Cette crise de l’accumulation conduit d’ailleurs à détruire du capital, dans les restructurations bien sûr, mais aussi dans les rachats d’actions massifs des grandes entreprises pour maintenir la rentabilité apparente du capital pour les actionnaires. Un exemple illustratif est la décision récente de Microsoft de distribuer son impressionnante trésorerie à ses actionnaires ; 40 Milliards qui représentaient un tel actif que les profits , pourtant gigantesques, n’étaient en proportion pas suffisants. Microsoft les a donc distribuer dans un super-programme de dividendes, réduisant ainsi son capital et faisant ré-augmenter son taux de profit…

Donc, il y a d’abord aggravation du taux d’exploitation, ce que montre l’évolution de la part des salaires dans le PIB. Elle permet l’ explosion des profits des grands groupes, ce que montre les résultats des entreprises du CAC40 qui battaient leurs records chaque année.

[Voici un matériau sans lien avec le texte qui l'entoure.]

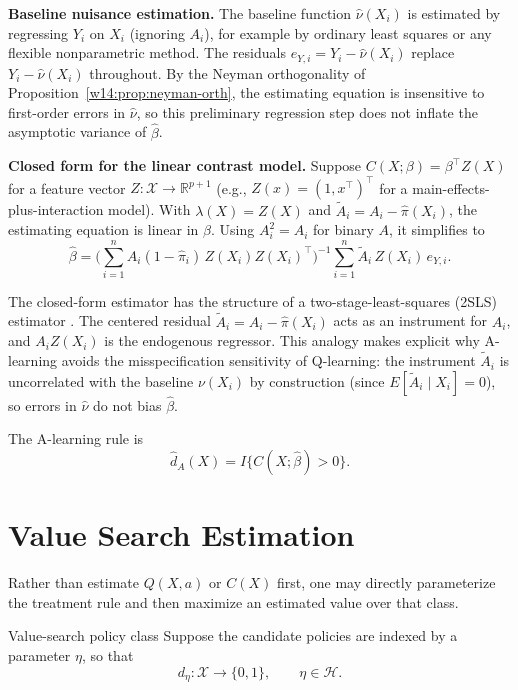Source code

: \documentclass[master.tex]{subfiles}
\begin{document}
\medskip\noindent\textbf{Baseline nuisance estimation.}
The baseline function \(\hat\nu(X_i)\) is estimated by regressing \(Y_i\) on
\(X_i\) (ignoring \(A_i\)), for example by ordinary least squares or any
flexible nonparametric method. The residuals
\(e_{Y,i}=Y_i-\hat\nu(X_i)\) replace \(Y_i-\hat\nu(X_i)\) throughout.
By the Neyman orthogonality of Proposition~\ref{w14:prop:neyman-orth},
the estimating equation is insensitive to first-order errors in
\(\hat\nu\), so this preliminary regression step does not inflate the
asymptotic variance of \(\hat\beta\).

\medskip\noindent\textbf{Closed form for the linear contrast model.}
Suppose \(C(X;\beta)=\beta^\top Z(X)\) for a feature vector
\(Z:\mathcal X\to\mathbb R^{p+1}\) (e.g., \(Z(x)=(1,x^\top)^\top\) for a
main-effects-plus-interaction model). With \(\lambda(X)=Z(X)\) and
\(\tilde A_i=A_i-\hat\pi(X_i)\), the estimating equation is linear in \(\beta\).
Using \(A_i^2=A_i\) for binary \(A\), it simplifies to
\[
\hat\beta
=\Biggl(\sum_{i=1}^n A_i(1-\hat\pi_i)\,Z(X_i)Z(X_i)^\top\Biggr)^{-1}
 \sum_{i=1}^n \tilde A_i\,Z(X_i)\,e_{Y,i}.
\]

\begin{remark}
The closed-form estimator has the structure of a two-stage-least-squares
(2SLS) estimator \citep{robins2004optimal}. The centered residual
\(\tilde A_i=A_i-\hat\pi(X_i)\) acts as an instrument for \(A_i\), and
\(A_i Z(X_i)\) is the endogenous regressor. This analogy makes explicit
why A-learning avoids the misspecification sensitivity of Q-learning:
the instrument \(\tilde A_i\) is uncorrelated with the baseline
\(\nu(X_i)\) by construction (since \(E[\tilde A_i\mid X_i]=0\)), so
errors in \(\hat\nu\) do not bias \(\hat\beta\).
\end{remark}

The A-learning rule is
\[
\hat d_A(X)=I\bigl\{C(X;\hat\beta)>0\bigr\}.
\]

\section{Value Search Estimation}
\label{w14:sec:valuesearch}

Rather than estimate \(Q(X,a)\) or \(C(X)\) first, one may directly parameterize the treatment rule and then maximize an estimated value over that class.

\begin{defn}{Value-search policy class}
\label{w14:defn:valueclass}
Suppose the candidate policies are indexed by a parameter \(\eta\), so that
\[
d_\eta:\mathcal X\to\{0,1\}, \qquad \eta\in\mathcal H.
\]
\end{defn}
\end{document}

Mais ces profits viennent de plus en plus de leur financiarisation, de leur mobilisation dans une spéculation sur des gains à venir… Et comme il est impossible d’obtenir la contrepartie de ces profits financiers par une croissance réelle des prélèvements sur le travail, le capital entre dans une crise systémique. Les délocalisations industrielles sont non seulement un choix stratégique accompagnant la démolition du travail au Nord et sa surexploitation au Sud, mais aussi l’aveu d’une terrible incapacité des bourgeoisies occidentales, incapables d’assumer leur rôle de dirigeant même dans les activités ou les salaires ne sont qu’un faible part du cout du produit, comme la chimie ou le papier. Et la roue tourne vite, les grèves sont souvent victorieuses comme en Roumanie, les pays du Sud défendent leurs intérêts, la prime impérialiste se réduit, on parle de « relocalisations »…

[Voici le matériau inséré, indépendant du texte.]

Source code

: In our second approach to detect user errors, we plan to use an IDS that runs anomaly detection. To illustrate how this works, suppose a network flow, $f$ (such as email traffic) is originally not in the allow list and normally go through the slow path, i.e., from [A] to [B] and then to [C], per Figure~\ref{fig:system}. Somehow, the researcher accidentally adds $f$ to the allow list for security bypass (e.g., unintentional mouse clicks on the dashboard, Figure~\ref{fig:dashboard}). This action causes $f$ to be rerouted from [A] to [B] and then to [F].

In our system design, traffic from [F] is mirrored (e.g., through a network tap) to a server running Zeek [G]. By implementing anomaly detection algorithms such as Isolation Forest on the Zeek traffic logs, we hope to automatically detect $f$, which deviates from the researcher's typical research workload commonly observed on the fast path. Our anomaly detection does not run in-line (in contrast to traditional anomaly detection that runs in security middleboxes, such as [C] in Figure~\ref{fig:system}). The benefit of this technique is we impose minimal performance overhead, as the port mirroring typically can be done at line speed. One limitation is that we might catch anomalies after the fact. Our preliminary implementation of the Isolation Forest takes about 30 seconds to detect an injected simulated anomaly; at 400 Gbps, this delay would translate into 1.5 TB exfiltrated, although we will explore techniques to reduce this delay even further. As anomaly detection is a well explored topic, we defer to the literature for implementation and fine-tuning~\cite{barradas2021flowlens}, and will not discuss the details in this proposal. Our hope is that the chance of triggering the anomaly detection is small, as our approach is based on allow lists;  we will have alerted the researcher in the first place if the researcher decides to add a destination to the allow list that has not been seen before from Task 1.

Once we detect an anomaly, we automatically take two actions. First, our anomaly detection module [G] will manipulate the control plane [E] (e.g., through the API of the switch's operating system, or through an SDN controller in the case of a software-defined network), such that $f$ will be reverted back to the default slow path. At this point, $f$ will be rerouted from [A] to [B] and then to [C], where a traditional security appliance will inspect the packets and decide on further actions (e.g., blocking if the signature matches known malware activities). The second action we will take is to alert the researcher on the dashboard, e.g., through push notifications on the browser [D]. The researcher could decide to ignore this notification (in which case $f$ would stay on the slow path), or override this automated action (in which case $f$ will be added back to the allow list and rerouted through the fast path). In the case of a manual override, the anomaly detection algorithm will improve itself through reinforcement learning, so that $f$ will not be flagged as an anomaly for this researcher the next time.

Le capital joue la fuite dans la finance spéculative, aggrave l’exploitation pour tenter d’extraire plus de profit du travail, mais en faisant cela, appauvrit le monde du travail, donc pèse sur les débouchés et finit même par désorganiser les forces productives. Sans ces profits financiers artificiels, le capital fait face à une baisse tendancielle du taux de profit étudiée par Marx. Il ne peut la résoudre sans une destruction massive de capital. C’est pour une part ce que la crise financière réalise dans un premier temps, des milliards d’actifs (qu’on dit pourris, mais qui étaient bien pris en compte dans les bilans !) sont ainsi détruits (les contribuables et salariés payant pour que ça se fasse sans que les privilégiés ne soient trop touchés…)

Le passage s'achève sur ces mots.